━━━━━ Exercise data

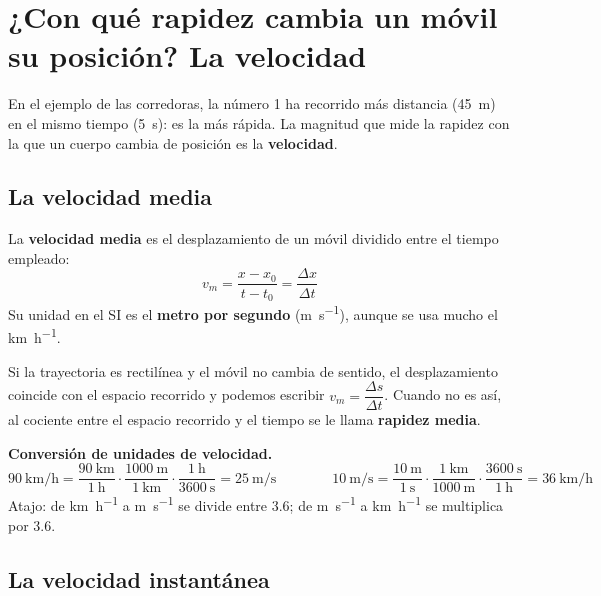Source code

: \section{¿Con qué rapidez cambia un móvil su posición? La velocidad}

En el ejemplo de las corredoras, la número 1 ha recorrido más distancia (\qty{45}{\m}) en el mismo tiempo (\qty{5}{\s}): es la más rápida. La magnitud que mide la rapidez con la que un cuerpo cambia de posición es la \textbf{velocidad}.

\subsection{La velocidad media}

\begin{definition}
    La \textbf{velocidad media} es el desplazamiento de un móvil dividido entre el tiempo empleado:
    \[ v_m = \frac{x - x_0}{t - t_0} = \frac{\Delta x}{\Delta t} \]
    Su unidad en el SI es el \textbf{metro por segundo} (\unit{\m\per\s}), aunque se usa mucho el \unit{\km\per\hour}.
\end{definition}

Si la trayectoria es rectilínea y el móvil no cambia de sentido, el desplazamiento coincide con el espacio recorrido y podemos escribir \(v_m = \dfrac{\Delta s}{\Delta t}\). Cuando no es así, al cociente entre el espacio recorrido y el tiempo se le llama \textbf{rapidez media}.

\begin{marker}
    \textbf{Conversión de unidades de velocidad.}
    \[ \qty{90}{\km\per\hour} = \frac{\qty{90}{\km}}{\qty{1}{\hour}} \cdot \frac{\qty{1000}{\m}}{\qty{1}{\km}} \cdot \frac{\qty{1}{\hour}}{\qty{3600}{\s}} = \qty{25}{\m\per\s} \qquad\qquad \qty{10}{\m\per\s} = \frac{\qty{10}{\m}}{\qty{1}{\s}} \cdot \frac{\qty{1}{\km}}{\qty{1000}{\m}} \cdot \frac{\qty{3600}{\s}}{\qty{1}{\hour}} = \qty{36}{\km\per\hour} \]
    Atajo: de \unit{\km\per\hour} a \unit{\m\per\s} se divide entre \num{3.6}; de \unit{\m\per\s} a \unit{\km\per\hour} se multiplica por \num{3.6}.
\end{marker}

\subsection{La velocidad instantánea}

━━━━━━━━━━

Task instructions: The string "hour" marks the lines to copy; report each of them from the data above.

Answer section:
    Su unidad en el SI es el \textbf{metro por segundo} (\unit{\m\per\s}), aunque se usa mucho el \unit{\km\per\hour}.
    \[ \qty{90}{\km\per\hour} = \frac{\qty{90}{\km}}{\qty{1}{\hour}} \cdot \frac{\qty{1000}{\m}}{\qty{1}{\km}} \cdot \frac{\qty{1}{\hour}}{\qty{3600}{\s}} = \qty{25}{\m\per\s} \qquad\qquad \qty{10}{\m\per\s} = \frac{\qty{10}{\m}}{\qty{1}{\s}} \cdot \frac{\qty{1}{\km}}{\qty{1000}{\m}} \cdot \frac{\qty{3600}{\s}}{\qty{1}{\hour}} = \qty{36}{\km\per\hour} \]
    Atajo: de \unit{\km\per\hour} a \unit{\m\per\s} se divide entre \num{3.6}; de \unit{\m\per\s} a \unit{\km\per\hour} se multiplica por \num{3.6}.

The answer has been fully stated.